Moins d'une année après le lancement de la Renault 5 Turbo, un championnat monotype lui est consacré. Pendant quatre saisons, de 1981 à 1984, la Coupe d'Europe Renault 5 Turbo contribuera à forger la notoriété de cette voiture d'exception. Dès la première année en effet, la Coupe R5 Turbo se déroule sur les plus prestigieux circuits européens en ouverture de certains Grands Prix de Formule 1, ce qui lui apporte une audience médiatique dans le monde entier. Pour sa première saison, la Coupe comprend 12 épreuves, dont 7 en ouverture d'un Grand Prix de F1 et une en lever de rideau des 24 Heures du Mans. Les lauréats des quatre saisons disputées sont : Wolfgang Schütz (Allemagne) en 1981, Joël Gouhier (France) en 1982, puis Jan Lammers (Hollande) en 1983 et 1984. À partir de 1985, les Alpine V6 Turbo prendront le relais jusqu'en 1988 avec le Championnat "Europa Cup Renault Elf".

Le pilote d'usine Jean Ragnotti a été un animateur régulier de la Coupe d'Europe de Renault 5 Turbo où il se classera 2e en 1982. © IXO Collections SAS - Tous droits réservés. Crédits photo ©  Renault D.R. / Archives et Collections

Jean Terramorsi

Né en 1922, celui qui est considéré comme le père de la Renault 5 Turbo a commencé sa carrière dans la communication, chez Publicis en 1948 où il est bientôt chargé de la publicité de Renault. Très lié à la marque au losange, il devient directeur de la publicité de la Régie en 1963. À partir de 1972, il est responsable des petites séries et du département compétition chez Renault, ainsi que Président de Renault-Gordini.

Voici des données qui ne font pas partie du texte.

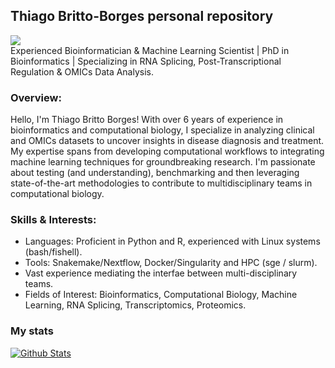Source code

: ## Thiago Britto-Borges personal repository

[![](https://img.shields.io/badge/ORCID-informational?style=flat&logo=ORCID&logoColor=white&color=A6CE39)](https://orcid.org/0000-0002-6218-4429)  
Experienced Bioinformatician & Machine Learning Scientist | PhD in Bioinformatics | Specializing in RNA Splicing, Post-Transcriptional Regulation & OMICs Data Analysis. 

### Overview:

Hello, I'm Thiago Britto Borges! With over 6 years of experience in bioinformatics and computational biology, I specialize in analyzing clinical and OMICs datasets to uncover insights in disease diagnosis and treatment. My expertise spans from developing computational workflows to integrating machine learning techniques for groundbreaking research. I'm passionate about testing (and understanding), benchmarking and then leveraging state-of-the-art methodologies to contribute to multidisciplinary teams in computational biology.

### Skills & Interests:

- Languages: Proficient in Python and R, experienced with Linux systems (bash/fishell).
- Tools: Snakemake/Nextflow, Docker/Singularity and HPC (sge / slurm).
- Vast experience mediating the interfae between multi-disciplinary teams.
- Fields of Interest: Bioinformatics, Computational Biology, Machine Learning, RNA Splicing, Transcriptomics, Proteomics.
  
### My stats
[![Github Stats](https://github-readme-stats.vercel.app/api?username=tbrittoborges&count_private=true&show_icons=true&theme=vue)](https://github.com/tbrittoborges/github-readme-stats)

Malgré sa grande implication dans l'adoption du Turbo en compétition chez Renault, il est remplacé par Gérard Larrousse fin 1975. L'histoire raconte qu'au début de l'année 1976, alors qu'ils rentrent en voiture à Paris après une réunion chez Alpine à Dieppe, Jean Terramorsi et son adjoint Henry Lherm imaginent une petite sportive basée sur la Renault 5 qui serait dotée d'un moteur Turbo central et de roues arrière motrices... Malheureusement, "Terra" ne verra jamais la concrétisation de ce projet de passionnés, car il décède d'une crise cardiaque le 27 août suivant.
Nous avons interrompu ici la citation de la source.